=== WHAT YOU ARE ASKED TO DO ===
Starting from the line in which "layout: product" appears, output every line down to the last line of the data below, exactly and without anything more.
--- TASK DATA Enclosed Below ---
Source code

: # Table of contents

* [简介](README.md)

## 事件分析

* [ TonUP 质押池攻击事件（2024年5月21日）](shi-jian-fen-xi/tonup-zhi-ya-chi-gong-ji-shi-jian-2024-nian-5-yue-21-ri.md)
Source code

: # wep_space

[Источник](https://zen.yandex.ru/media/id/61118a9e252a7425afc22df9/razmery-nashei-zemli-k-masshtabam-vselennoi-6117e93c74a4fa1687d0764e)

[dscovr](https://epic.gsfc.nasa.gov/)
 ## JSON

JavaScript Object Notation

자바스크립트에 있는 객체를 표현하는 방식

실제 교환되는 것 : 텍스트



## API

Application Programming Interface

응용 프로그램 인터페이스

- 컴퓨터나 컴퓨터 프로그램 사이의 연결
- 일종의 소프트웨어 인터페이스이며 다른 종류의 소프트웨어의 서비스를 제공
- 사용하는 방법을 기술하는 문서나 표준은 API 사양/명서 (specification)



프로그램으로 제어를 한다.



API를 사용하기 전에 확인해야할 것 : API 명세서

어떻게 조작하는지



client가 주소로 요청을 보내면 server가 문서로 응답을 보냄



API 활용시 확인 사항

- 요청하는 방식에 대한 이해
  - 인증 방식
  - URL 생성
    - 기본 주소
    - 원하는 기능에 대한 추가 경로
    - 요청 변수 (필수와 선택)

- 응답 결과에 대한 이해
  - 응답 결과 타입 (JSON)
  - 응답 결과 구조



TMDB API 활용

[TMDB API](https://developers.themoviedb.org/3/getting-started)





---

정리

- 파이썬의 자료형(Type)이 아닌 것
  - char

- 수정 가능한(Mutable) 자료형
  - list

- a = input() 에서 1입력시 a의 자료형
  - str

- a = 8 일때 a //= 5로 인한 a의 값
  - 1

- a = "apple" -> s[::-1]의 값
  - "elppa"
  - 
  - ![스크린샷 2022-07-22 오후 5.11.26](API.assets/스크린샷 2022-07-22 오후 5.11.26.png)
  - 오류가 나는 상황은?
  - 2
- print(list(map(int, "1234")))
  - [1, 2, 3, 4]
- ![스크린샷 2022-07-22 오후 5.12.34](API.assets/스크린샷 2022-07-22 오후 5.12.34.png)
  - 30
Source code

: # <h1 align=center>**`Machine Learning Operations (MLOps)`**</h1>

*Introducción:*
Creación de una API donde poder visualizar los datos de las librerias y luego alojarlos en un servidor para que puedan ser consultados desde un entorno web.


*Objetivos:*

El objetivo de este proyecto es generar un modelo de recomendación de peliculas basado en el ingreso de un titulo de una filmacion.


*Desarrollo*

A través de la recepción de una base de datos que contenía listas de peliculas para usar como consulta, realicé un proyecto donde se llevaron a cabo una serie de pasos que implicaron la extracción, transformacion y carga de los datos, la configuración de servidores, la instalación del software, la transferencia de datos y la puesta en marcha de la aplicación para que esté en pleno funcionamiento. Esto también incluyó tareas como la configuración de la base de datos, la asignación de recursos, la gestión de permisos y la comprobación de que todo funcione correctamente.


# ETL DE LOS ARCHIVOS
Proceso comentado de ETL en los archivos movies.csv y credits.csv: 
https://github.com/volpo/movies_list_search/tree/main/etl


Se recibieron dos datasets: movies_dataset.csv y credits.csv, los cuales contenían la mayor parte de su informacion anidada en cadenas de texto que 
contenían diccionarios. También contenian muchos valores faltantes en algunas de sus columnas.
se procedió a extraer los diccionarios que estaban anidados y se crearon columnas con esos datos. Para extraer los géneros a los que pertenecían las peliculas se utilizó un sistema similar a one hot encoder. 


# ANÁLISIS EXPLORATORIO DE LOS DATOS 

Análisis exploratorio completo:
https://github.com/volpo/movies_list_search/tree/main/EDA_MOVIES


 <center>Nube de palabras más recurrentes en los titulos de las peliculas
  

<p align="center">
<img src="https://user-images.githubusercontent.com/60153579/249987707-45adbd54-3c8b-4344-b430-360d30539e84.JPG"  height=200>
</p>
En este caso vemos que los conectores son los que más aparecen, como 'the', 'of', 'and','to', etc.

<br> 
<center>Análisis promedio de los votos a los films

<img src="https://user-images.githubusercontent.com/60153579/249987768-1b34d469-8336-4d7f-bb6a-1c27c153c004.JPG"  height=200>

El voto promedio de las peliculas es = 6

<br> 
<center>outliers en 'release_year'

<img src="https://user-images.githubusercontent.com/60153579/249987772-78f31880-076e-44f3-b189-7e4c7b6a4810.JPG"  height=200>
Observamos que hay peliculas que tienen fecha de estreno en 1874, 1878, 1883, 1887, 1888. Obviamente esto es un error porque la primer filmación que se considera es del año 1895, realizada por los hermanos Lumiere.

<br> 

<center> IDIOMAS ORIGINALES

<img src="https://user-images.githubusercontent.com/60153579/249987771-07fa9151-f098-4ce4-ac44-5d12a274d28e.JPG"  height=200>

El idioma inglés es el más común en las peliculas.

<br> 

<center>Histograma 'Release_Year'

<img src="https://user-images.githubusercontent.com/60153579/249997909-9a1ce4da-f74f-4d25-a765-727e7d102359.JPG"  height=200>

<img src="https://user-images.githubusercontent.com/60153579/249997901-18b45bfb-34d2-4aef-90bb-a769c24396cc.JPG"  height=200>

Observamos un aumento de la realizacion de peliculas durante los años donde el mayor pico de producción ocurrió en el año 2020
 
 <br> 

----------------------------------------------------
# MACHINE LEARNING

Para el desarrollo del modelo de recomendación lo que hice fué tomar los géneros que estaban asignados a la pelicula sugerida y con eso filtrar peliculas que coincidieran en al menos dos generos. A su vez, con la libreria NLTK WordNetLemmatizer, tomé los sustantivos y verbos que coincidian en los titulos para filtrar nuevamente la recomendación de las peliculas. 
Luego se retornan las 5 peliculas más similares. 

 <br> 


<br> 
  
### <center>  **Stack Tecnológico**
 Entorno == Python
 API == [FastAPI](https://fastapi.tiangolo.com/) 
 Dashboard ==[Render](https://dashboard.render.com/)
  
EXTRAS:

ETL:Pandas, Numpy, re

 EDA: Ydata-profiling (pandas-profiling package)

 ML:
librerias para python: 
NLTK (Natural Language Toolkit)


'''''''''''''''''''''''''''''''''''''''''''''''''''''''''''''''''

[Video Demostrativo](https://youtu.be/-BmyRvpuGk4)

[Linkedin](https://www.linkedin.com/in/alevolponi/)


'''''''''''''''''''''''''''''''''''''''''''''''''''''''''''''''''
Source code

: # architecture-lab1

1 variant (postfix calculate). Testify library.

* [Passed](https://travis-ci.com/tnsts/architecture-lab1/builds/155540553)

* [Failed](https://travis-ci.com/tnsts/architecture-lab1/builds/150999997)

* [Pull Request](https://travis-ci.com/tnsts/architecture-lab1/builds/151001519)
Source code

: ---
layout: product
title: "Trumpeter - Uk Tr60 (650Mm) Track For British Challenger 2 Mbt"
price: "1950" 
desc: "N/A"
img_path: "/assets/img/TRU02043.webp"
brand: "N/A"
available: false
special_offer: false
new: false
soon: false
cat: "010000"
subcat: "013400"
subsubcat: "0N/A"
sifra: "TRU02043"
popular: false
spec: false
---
--- End of Enclosed TASK DATA ---
=== EXERCISE RESPONSE ===
layout: product
title: "Trumpeter - Uk Tr60 (650Mm) Track For British Challenger 2 Mbt"
price: "1950" 
desc: "N/A"
img_path: "/assets/img/TRU02043.webp"
brand: "N/A"
available: false
special_offer: false
new: false
soon: false
cat: "010000"
subcat: "013400"
subsubcat: "0N/A"
sifra: "TRU02043"
popular: false
spec: false
---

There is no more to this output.